Esa nada (que podría haber firmado Carmen Laforet) tiene una capilaridad que espanta, casi como los discursos de los líderes políticos y algunos religiosos. Y, ahora que lo cool es utilizar el término transversal, esa actitud de premiar la nada, ni siquiera al personaje como personaje en sí mismo, se extiende como en su día lo hizo el chapapote por las costas gallegas.
El penúltimo ejemplo ha sido la medalla de Sevilla que se le ha dado al presidente del Consejo. Una distinción que, nada más anunciarse, ya dejó comentarios a pares, donde el humor y la crítica se conjugaban como en el verbo de un buen humorista.
Enumerar los méritos de Francisco Vélez se reduce a señalar su cargo actual y, tal vez, que pudiera ser el títere pintiparado de algunas hermandades y de las instituciones. Si algo tiene Vélez es que no da problemas; deja que la Magna del Congreso Internacional la organicen entre la Iglesia y las propias cofradías; permite que el Cachorro vaya a Roma prestando el simbólico apoyo institucional que sirva de excusa para lo inexcusable; que las Vísperas sigan con menos subvención y él se lava las manos con una asamblea (previa filtración de alguien a los medios afines para que haga campaña); y poco más.
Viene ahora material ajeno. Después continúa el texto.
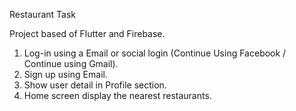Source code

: Restaurant Task

Project based of Flutter and Firebase.

1. Log-in using a Email or social login (Continue Using Facebook / Continue using Gmail).
2. Sign up using Email.
3. Show user detail in Profile section.
4. Home screen display the nearest restaurants.
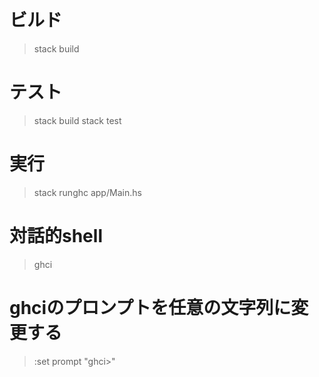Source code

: # ビルド
> stack build

# テスト
> stack build
> stack test

# 実行
> stack runghc app/Main.hs


# 対話的shell
> ghci

# ghciのプロンプトを任意の文字列に変更する
> :set prompt "ghci>"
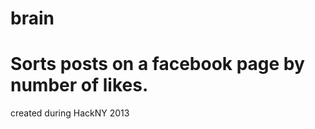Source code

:brain
=====

Sorts posts on a facebook page by number of likes.
=======

created during HackNY 2013
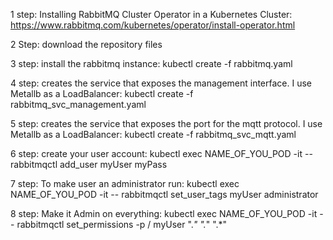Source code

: 1 step:
  Installing RabbitMQ Cluster Operator in a Kubernetes Cluster: https://www.rabbitmq.com/kubernetes/operator/install-operator.html

2 Step:
  download the repository files
  
3 step:
  install the rabbitmq instance: kubectl create -f rabbitmq.yaml

4 step:
  creates the service that exposes the management interface. I use Metallb as a LoadBalancer: kubectl create -f rabbitmq_svc_management.yaml
  
5 step:
  creates the service that exposes the port for the mqtt protocol. I use Metallb as a LoadBalancer: kubectl create -f rabbitmq_svc_mqtt.yaml
  
6 step:
  create your user account: kubectl exec NAME_OF_YOU_POD -it -- rabbitmqctl add_user myUser myPass

7 step:
  To make user an administrator run: kubectl exec NAME_OF_YOU_POD -it -- rabbitmqctl set_user_tags myUser administrator

8 step:
  Make it Admin on everything: kubectl exec NAME_OF_YOU_POD -it -- rabbitmqctl set_permissions -p / myUser ".*" ".*" ".*"

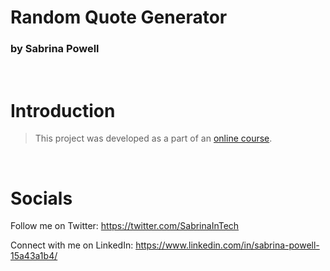 # Random Quote Generator 
### by Sabrina Powell
<br>

# Introduction

> This project was developed as a part of an [online course](https://www.udemy.com/course/javascript-web-projects-to-build-your-portfolio-resume/). 


<br>

# Socials
Follow me on Twitter: https://twitter.com/SabrinaInTech

Connect with me on LinkedIn: https://www.linkedin.com/in/sabrina-powell-15a43a1b4/
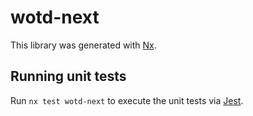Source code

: # wotd-next

This library was generated with [Nx](https://nx.dev).

## Running unit tests

Run `nx test wotd-next` to execute the unit tests via [Jest](https://jestjs.io).
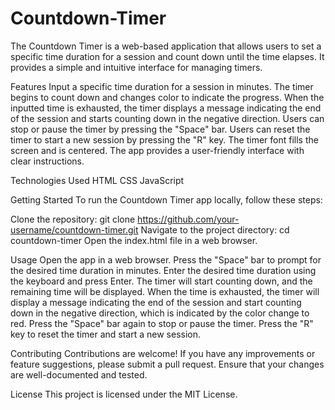 # Countdown-Timer
The Countdown Timer is a web-based application that allows users to set a specific time duration for a session and count down until the time elapses. It provides a simple and intuitive interface for managing timers.

Features
Input a specific time duration for a session in minutes.
The timer begins to count down and changes color to indicate the progress.
When the inputted time is exhausted, the timer displays a message indicating the end of the session and starts counting down in the negative direction.
Users can stop or pause the timer by pressing the "Space" bar.
Users can reset the timer to start a new session by pressing the "R" key.
The timer font fills the screen and is centered.
The app provides a user-friendly interface with clear instructions.

Technologies Used
HTML
CSS
JavaScript

Getting Started
To run the Countdown Timer app locally, follow these steps:

Clone the repository: git clone https://github.com/your-username/countdown-timer.git
Navigate to the project directory: cd countdown-timer
Open the index.html file in a web browser.

Usage
Open the app in a web browser.
Press the "Space" bar to prompt for the desired time duration in minutes.
Enter the desired time duration using the keyboard and press Enter.
The timer will start counting down, and the remaining time will be displayed.
When the time is exhausted, the timer will display a message indicating the end of the session and start counting down in the negative direction, which is indicated by the color change to red.
Press the "Space" bar again to stop or pause the timer.
Press the "R" key to reset the timer and start a new session.

Contributing
Contributions are welcome! If you have any improvements or feature suggestions, please submit a pull request. Ensure that your changes are well-documented and tested.

License
This project is licensed under the MIT License.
Como verán, con esa lista de méritos usted, yo y cualquiera que, por circunstancias ocupe un cargo puede lograr que lo llame el alcalde de Sevilla y le comunique que tiene su medalla, aunque valga lo mismo que la que daban en los torneos escolares a todo el que participaba, porque lo importante es participar.
Lo importante es el momento fugaz de vanidad, cuidar el ego y, si en el Consistorio calculan que acudirá mucha gente a la entrega, sus buenas vallas, sus líneas rojas recién pintadas, un policía parando al hermano mayor de turno y un semáforo de aforo en rojo, que no hay que descantillarse.